### YOUR OBJECTIVE:
Give again, word for word, every line in the entries below from the line with "- under Linux g++" up to and including the line with "- for OTL add", and no other line.

[Records from a data collection]

******************************

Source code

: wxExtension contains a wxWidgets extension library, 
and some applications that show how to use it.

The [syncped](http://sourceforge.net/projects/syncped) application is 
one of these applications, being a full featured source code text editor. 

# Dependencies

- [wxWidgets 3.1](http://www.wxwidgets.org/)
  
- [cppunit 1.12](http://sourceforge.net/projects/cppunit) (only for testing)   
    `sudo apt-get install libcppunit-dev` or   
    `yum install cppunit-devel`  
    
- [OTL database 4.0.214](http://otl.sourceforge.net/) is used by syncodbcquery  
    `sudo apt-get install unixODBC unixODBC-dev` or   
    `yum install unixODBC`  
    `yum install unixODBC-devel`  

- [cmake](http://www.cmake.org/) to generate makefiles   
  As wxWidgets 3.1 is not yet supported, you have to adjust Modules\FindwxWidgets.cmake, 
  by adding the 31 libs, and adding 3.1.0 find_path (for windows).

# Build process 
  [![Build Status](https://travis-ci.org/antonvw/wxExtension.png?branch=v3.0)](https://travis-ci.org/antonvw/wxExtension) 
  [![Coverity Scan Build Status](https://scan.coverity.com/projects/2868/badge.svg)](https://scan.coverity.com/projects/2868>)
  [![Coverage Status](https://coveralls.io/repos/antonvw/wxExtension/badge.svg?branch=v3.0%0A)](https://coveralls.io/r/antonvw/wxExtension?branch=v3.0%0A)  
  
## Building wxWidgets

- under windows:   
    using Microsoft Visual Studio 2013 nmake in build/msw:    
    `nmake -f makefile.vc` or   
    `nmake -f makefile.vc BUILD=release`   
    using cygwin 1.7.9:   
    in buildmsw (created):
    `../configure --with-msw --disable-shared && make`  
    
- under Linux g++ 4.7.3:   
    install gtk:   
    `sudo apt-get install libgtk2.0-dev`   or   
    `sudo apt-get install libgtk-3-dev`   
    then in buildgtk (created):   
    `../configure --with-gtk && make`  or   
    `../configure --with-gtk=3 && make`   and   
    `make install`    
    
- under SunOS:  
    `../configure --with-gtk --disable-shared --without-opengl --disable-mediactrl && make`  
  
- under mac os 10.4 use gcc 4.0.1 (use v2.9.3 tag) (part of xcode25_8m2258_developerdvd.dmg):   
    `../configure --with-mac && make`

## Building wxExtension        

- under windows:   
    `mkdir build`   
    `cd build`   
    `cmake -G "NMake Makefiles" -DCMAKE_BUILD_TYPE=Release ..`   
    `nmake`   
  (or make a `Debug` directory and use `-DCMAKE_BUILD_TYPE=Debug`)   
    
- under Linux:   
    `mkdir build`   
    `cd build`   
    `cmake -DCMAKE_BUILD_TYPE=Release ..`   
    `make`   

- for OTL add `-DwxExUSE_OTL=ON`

******************************

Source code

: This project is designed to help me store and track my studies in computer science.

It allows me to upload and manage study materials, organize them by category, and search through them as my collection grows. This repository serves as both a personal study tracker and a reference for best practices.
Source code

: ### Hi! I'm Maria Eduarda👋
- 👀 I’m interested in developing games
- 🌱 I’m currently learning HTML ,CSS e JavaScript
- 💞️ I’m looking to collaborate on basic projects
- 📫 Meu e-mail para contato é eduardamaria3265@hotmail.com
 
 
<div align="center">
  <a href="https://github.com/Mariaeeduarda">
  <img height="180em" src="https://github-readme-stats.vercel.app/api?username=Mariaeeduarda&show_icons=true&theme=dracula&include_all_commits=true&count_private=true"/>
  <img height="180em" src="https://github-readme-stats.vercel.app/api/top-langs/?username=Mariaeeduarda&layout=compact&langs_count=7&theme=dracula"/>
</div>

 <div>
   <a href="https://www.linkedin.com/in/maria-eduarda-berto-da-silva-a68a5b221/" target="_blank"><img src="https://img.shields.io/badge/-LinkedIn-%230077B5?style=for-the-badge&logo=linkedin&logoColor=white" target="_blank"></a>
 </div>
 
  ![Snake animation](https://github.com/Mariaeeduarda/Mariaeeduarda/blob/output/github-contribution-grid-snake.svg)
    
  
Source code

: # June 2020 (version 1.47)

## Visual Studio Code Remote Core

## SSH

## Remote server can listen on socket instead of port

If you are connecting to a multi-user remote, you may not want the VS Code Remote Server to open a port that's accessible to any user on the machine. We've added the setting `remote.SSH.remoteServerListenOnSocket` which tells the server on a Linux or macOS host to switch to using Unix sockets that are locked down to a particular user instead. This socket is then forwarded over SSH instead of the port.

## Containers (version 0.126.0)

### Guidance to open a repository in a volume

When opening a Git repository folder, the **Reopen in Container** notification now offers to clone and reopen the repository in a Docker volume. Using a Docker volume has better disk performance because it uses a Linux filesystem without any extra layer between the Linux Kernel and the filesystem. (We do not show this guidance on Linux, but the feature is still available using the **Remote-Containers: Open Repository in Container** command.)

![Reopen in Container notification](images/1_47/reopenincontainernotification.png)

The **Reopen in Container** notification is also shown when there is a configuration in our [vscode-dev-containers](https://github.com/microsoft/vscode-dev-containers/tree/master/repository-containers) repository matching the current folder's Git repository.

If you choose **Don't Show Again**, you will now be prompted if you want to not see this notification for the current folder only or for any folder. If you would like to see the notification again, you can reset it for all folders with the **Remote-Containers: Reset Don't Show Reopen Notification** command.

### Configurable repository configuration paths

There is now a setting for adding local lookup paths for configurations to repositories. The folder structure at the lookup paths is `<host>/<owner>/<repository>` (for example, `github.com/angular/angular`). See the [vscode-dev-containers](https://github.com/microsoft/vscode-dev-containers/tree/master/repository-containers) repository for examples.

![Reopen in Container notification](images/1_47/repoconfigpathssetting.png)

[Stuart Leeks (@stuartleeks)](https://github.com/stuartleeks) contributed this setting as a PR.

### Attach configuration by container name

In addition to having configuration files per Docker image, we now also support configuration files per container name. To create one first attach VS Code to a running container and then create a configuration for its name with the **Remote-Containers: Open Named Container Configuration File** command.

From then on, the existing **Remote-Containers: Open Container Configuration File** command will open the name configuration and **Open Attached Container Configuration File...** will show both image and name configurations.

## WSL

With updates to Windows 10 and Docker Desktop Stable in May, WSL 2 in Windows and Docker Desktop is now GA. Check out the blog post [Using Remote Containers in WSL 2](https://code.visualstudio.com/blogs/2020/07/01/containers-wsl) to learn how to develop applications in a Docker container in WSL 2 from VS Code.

******************************

### RESPONSE FOR THIS EXERCISE:
- under Linux g++ 4.7.3:   
    install gtk:   
    `sudo apt-get install libgtk2.0-dev`   or   
    `sudo apt-get install libgtk-3-dev`   
    then in buildgtk (created):   
    `../configure --with-gtk && make`  or   
    `../configure --with-gtk=3 && make`   and   
    `make install`    
    
- under SunOS:  
    `../configure --with-gtk --disable-shared --without-opengl --disable-mediactrl && make`  
  
- under mac os 10.4 use gcc 4.0.1 (use v2.9.3 tag) (part of xcode25_8m2258_developerdvd.dmg):   
    `../configure --with-mac && make`

## Building wxExtension        

- under windows:   
    `mkdir build`   
    `cd build`   
    `cmake -G "NMake Makefiles" -DCMAKE_BUILD_TYPE=Release ..`   
    `nmake`   
  (or make a `Debug` directory and use `-DCMAKE_BUILD_TYPE=Debug`)   
    
- under Linux:   
    `mkdir build`   
    `cd build`   
    `cmake -DCMAKE_BUILD_TYPE=Release ..`   
    `make`   

- for OTL add `-DwxExUSE_OTL=ON`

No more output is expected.